Bauer will explore the view of the Holocaust as possibly the most extreme form of genocide, and he will assess comparisons between the Holocaust and recent genocidal situations. Bauer is Professor Emeritus of Holocaust Studies at the Hebrew University in Jerusalem, Academic Advisor to Yad Vashem, and a member of the Israel Academy of Science. He is also the Honorary Chairman of the International Task Force on Holocaust Education. He has authored 14 books and some 90 articles on the Holocaust.

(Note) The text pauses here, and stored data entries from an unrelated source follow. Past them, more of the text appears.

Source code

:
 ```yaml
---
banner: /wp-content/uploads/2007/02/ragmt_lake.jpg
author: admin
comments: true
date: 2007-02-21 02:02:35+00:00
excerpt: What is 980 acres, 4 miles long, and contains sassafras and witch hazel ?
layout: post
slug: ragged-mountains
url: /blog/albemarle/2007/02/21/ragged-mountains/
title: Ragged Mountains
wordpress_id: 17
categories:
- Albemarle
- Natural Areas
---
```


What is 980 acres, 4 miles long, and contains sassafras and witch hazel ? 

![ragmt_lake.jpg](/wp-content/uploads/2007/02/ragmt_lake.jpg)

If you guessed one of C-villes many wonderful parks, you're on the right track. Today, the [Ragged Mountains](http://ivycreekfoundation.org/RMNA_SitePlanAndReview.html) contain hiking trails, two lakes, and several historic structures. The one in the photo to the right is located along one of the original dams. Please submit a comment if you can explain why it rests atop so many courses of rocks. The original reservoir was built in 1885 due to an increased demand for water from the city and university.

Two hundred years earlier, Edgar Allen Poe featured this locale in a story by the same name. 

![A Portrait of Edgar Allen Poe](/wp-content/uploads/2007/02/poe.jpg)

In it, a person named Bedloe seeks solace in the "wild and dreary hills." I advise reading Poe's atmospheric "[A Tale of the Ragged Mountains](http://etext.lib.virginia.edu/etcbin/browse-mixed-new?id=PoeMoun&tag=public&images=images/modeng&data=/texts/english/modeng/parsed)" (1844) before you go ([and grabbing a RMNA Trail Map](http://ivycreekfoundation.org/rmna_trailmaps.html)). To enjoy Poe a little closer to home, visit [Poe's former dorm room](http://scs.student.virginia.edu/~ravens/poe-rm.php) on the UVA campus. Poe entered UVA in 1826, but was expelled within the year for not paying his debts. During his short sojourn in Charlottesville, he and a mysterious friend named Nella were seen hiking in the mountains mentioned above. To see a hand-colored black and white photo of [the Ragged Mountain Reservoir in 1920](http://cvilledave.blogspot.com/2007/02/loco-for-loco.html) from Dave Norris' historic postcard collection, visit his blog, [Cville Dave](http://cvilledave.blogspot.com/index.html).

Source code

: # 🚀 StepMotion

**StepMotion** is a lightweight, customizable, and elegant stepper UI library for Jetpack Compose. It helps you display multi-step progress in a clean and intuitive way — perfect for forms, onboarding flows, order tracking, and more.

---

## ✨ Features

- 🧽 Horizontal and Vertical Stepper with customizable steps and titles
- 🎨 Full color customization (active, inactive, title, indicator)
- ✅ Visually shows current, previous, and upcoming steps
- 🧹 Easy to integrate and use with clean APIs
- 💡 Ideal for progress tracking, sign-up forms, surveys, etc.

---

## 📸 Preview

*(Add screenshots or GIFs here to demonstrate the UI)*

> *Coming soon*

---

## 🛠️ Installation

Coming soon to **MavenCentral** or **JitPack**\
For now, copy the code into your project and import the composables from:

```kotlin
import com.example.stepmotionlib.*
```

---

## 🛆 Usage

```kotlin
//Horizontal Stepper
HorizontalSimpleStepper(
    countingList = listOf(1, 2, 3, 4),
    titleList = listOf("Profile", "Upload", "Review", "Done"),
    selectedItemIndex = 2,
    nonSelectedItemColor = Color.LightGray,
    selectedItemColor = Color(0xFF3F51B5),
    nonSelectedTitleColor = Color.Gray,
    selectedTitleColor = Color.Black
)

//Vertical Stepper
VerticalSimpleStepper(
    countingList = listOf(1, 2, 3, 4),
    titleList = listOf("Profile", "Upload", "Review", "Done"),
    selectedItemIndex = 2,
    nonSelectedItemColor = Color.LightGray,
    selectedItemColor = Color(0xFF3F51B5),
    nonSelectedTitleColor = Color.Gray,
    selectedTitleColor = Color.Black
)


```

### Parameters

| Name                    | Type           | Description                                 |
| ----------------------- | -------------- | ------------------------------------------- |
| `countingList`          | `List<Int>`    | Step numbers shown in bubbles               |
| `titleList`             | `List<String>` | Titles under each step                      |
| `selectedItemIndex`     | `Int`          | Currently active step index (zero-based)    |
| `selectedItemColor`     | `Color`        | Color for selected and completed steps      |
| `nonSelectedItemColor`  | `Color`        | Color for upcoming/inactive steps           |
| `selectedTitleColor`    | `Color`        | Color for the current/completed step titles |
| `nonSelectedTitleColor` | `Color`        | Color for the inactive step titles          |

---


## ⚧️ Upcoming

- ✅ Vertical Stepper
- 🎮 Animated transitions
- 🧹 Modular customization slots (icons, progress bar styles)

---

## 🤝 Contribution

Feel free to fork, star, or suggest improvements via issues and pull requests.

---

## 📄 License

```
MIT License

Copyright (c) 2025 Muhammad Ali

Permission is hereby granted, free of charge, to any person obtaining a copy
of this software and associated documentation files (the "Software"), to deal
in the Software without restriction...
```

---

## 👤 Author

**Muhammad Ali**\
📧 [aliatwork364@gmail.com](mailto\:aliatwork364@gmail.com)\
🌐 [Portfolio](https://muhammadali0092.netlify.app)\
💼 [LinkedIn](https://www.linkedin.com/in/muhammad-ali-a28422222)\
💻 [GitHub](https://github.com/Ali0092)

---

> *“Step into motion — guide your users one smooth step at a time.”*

Bauer's talk serves as the keynote address at the first-ever International Graduate Students' Conference. The conference was collectively envisioned by the Center's Ph.D. candidates to provide a forum for students from around the globe to present original research on the Holocaust and other genocides to an audience of peers and scholars. Their purpose is to foster an international community of future scholars.
The conference also celebrates the centennial of Sigmund Freud's visit to Clark University, the sole American University where he lectured. Freud, who famously escaped Nazi persecution, delivered five lectures at Clark as part of a series that recognized the University's twentieth anniversary of graduate education. The doctoral conference honors Freud's visit and marks the Strassler Center's 10-year anniversary of offering doctoral education.
The mission of the Strassler Family Center for Holocaust and Genocide Studies reaches beyond the boundaries of the University: to educate professionals of many fields about genocides and the Holocaust; to provide a lecture series free of charge and open to the public; to use scholarship to address current problems stemming from the murderous past; and to participate in the public discussion about a host of issues ranging from the importance of intervention in genocidal situations today to the significance of state-sponsored denial of the Armenian genocide and the well-funded denial of the Holocaust.
Dedicated to teaching, research, and public service, the Center trains the next cadre of Holocaust historians and genocide studies scholars of the future, teachers, Holocaust museum directors and curators, and experts in non-governmental organizations and government agencies. The establishment of this Ph.D. program has been acclaimed by experts in the field as the most decisive step to date in furthering scholarship about the Holocaust and other genocides, particularly the Armenian Genocide.